# Staircase install - exterior - very steep incline



## SWConstruction (Mar 21, 2010)

Potential client of mine called me to ask for a bid. He wants what his "neighbors have" . 

33' Run , 33'Rise

His neighbors staircase looks something like 10 PT 4" posts, with 2x10's as the "stringers" with treads nailed in individually from the sides. Is this even up to code? I was under the impression I would have to create real stringers and nail treads on from the top. 

Should I even bother re-creating his stairs like theirs (they look funtional, but arent done "right") or should I take the time and create real stringers and potentially lose the job because of the extra time invested in doing it right?

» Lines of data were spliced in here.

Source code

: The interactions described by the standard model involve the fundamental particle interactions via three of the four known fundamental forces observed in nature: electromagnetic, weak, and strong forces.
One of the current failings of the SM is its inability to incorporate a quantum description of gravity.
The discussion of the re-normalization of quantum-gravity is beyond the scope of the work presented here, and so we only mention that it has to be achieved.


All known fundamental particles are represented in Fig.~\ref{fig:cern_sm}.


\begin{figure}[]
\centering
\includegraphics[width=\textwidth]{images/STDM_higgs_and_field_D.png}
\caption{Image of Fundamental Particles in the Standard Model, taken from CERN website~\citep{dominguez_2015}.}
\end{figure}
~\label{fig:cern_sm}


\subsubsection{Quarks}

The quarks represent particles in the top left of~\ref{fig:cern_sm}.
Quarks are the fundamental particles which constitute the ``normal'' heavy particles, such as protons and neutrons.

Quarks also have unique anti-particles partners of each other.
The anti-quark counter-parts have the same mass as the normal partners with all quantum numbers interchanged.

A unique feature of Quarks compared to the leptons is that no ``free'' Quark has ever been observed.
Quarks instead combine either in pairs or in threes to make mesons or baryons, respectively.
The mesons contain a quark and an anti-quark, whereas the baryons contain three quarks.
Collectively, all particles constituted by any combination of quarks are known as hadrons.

To give an idea of the hill's steepness, I can barely walk down it without having to slide. Very steep. Very hard to climb up myself without using hands.


----------



## Warren (Feb 19, 2005)

I don't think you can do that in a single run. I believe code says you can only go so many treads before you need a landing. We did a similar one 2 years ago down a ravine. Built a little 5x12 deck halfway down and used it as a landing.


----------



## SWConstruction (Mar 21, 2010)

Thats exactly what I am worried about. That drives up costs considerably. But I dont want my name even a nice install of stairs not up to code.


----------



## Tom M (Jan 3, 2007)

The construction material is acceptable....I personally like cut stringers but then you need three. The rise however is too tall, code says no more than 12ft at a time between landing. People need a rest.......


----------



## Tinstaafl (Jan 6, 2008)

tom m said:


> The construction material is acceptable....I personally like cut stringers but then you need three. The rise however is too tall, code says no more than 12ft at a time between landing. People need a rest.......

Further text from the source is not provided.